I know I'm a native speaker but I just recieved a low grade on an essay due to comma splicing. How do I _not_ end up with them in my essays? My teacher said that English might as well be my second language with the grammar mistakes that I make.   ::  Thanks![/i]

----------


## paulb

> I know I'm a native speaker but I just recieved a low grade on an essay due to comma splicing. How do I _not_ end up with them in my essays? My teacher said that English might as well be my second language with the grammar mistakes that I make.   Thanks![/i]

 Tough question. I'd have to see a writing sample to be specific, but if you end up with too many commas try re-writing some sentences to make them flow with fewer commas. 
Try focusing for a while on the subjects of your sentences to see if you can always make it perfectly clear WHO is doing the action. I suppose you could also check some grammar books for comma rules and focus on identifying errors you are prone to make. 
Good luck on your school work.

----------


## mcgovlau

Most comma usage should feel natural like if you were speaking.  If you pause in the sentence, then you should use a comma. (as you see here.  say the sentence out loud.) 
Correct use: I am speaking on the phone right now, but I will talk to you later. 
Just practice reading the sentences out loud and if you feel a natural pause, then put a comma.  If all else fails just omit the comma and the teacher can send you in the right direction.

----------


## doninphxaz

> I just recieved a low grade on an essay due to comma splicing. How do I _not_ end up with them in my essays?

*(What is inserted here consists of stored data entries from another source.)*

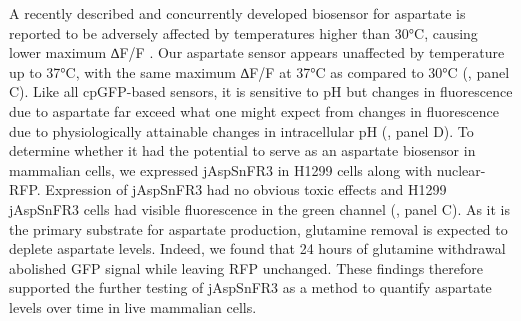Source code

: \documentclass[9pt,lineno]{elife}
\begin{document}
A recently described and concurrently developed biosensor for aspartate is reported to be adversely affected by temperatures higher than 30°C, causing lower maximum ∆F/F \citep{Hellweg2023}.
Our aspartate sensor appears unaffected by temperature up to 37°C, with the same maximum ∆F/F at 37°C as compared to 30°C (, panel C).
Like all cpGFP-based sensors, it is sensitive to pH but changes in fluorescence due to aspartate far exceed what one might expect from changes in fluorescence due to physiologically attainable changes in intracellular pH (, panel D).
To determine whether it had the potential to serve as an aspartate biosensor in mammalian cells, we expressed jAspSnFR3 in H1299 cells along with nuclear-RFP.
Expression of jAspSnFR3 had no obvious toxic effects and H1299 jAspSnFR3 cells had visible fluorescence in the green channel (, panel C).
As it is the primary substrate for aspartate production, glutamine removal is expected to deplete aspartate levels.
Indeed, we found that 24 hours of glutamine withdrawal abolished GFP signal while leaving RFP unchanged.
These findings therefore supported the further testing of jAspSnFR3 as a method to quantify aspartate levels over time in live mammalian cells.
\end{document}
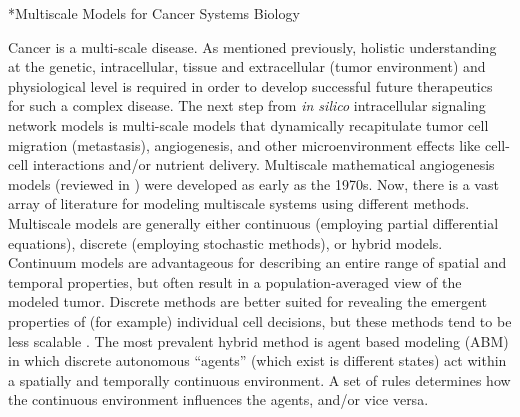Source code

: \documentclass[12pt]{article}
\makeatletter
\renewcommand\subsection{\@startsection
	{subsection}{2}{0mm}
	{-0.05in}
	{-0.5\baselineskip}
	{\normalfont\normalsize\bfseries}}
\makeatother
\begin{document}
\subsection*{Multiscale Models for Cancer Systems Biology}

Cancer is a multi-scale disease. As mentioned previously, holistic understanding at the genetic, intracellular, tissue and extracellular (tumor environment) and physiological level is required in order to develop successful future therapeutics for such a complex disease. The next step from \textit{in silico} intracellular signaling network models is multi-scale models that dynamically recapitulate tumor cell migration (metastasis), angiogenesis, and other microenvironment effects like cell-cell interactions and/or nutrient delivery. Multiscale mathematical angiogenesis models (reviewed in \cite{Qutub2009}) were developed as early as the 1970s. Now, there is a vast array of literature for modeling multiscale systems using different methods. Multiscale models \cite{Deisboeck2011} are generally either continuous (employing partial differential equations), discrete (employing stochastic methods), or hybrid models. Continuum models \cite{Swanson2003,Massey2012} are advantageous for describing an entire range of spatial and temporal properties, but often result in a population-averaged view of the modeled tumor. Discrete methods \cite{Chavali2008,Hattne2005} are better suited for revealing the emergent properties of (for example) individual cell decisions, but these methods tend to be less scalable \cite{Chakrabarti2012}. The most prevalent hybrid method is agent based modeling (ABM) in which discrete autonomous \textquotedblleft agents\textquotedblright \: (which exist is different states) act within a spatially and temporally continuous environment. A set of rules determines how the continuous environment influences the agents, and/or vice versa.
	
\end{document}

 I'm afraid you are going to need a tutor to work with in person on that.  It's not something that can be explained in a few sentences in a language forum.  You are going to have to learn the difference between coordinating conjunctions and subordinating conjunctions, independent clauses and dependent clauses. 
The most common comma-splice error is when you take two complete sentences in English and put them together with a comma but no "and/but/or:" 
I got up late this morning, my alarm clock didn't go off. 
Since each part can be an independent sentence, you can't join them with a comma.  You must either write them as two sentences or combine them with a conjunction.  For a first and dirty explanation, go here:  http://grammartips.homestead.com/splice.html. 
One last trick is that the rules they teach you for commas in freshmen English and writing research papers are not the same as the comma rules applied in popular novels.  There editors apply a different standard.  Comma splices are allowed in Russian, so that further complicates the issue when you start comparing the languges. 
Good luck!

----------


## chaika

don,
a conjunction or other punctuation mark, in your example. 
I got up late this morning -- my alarm clock didn't go off. 
I *almost* think you could use a semicolon, but does not seem quite right here. 
Also remember, strawberryfynch, not to put a comma between a subject and its verb. Two commas surrounding a phrase is ok though. Viz -- Women, who are bad drivers, should not be allowed to drive. 
Compare it with: Women who are bad drivers should not be allowed to drive. And that goes for colorless green ideas sleeping furiously as well. =:^0

----------


## doninphxaz

Chaika,  your point is well taken, but sometimes it's good to start with simple explanations and examples for someone just beginning to deal with a topic.

----------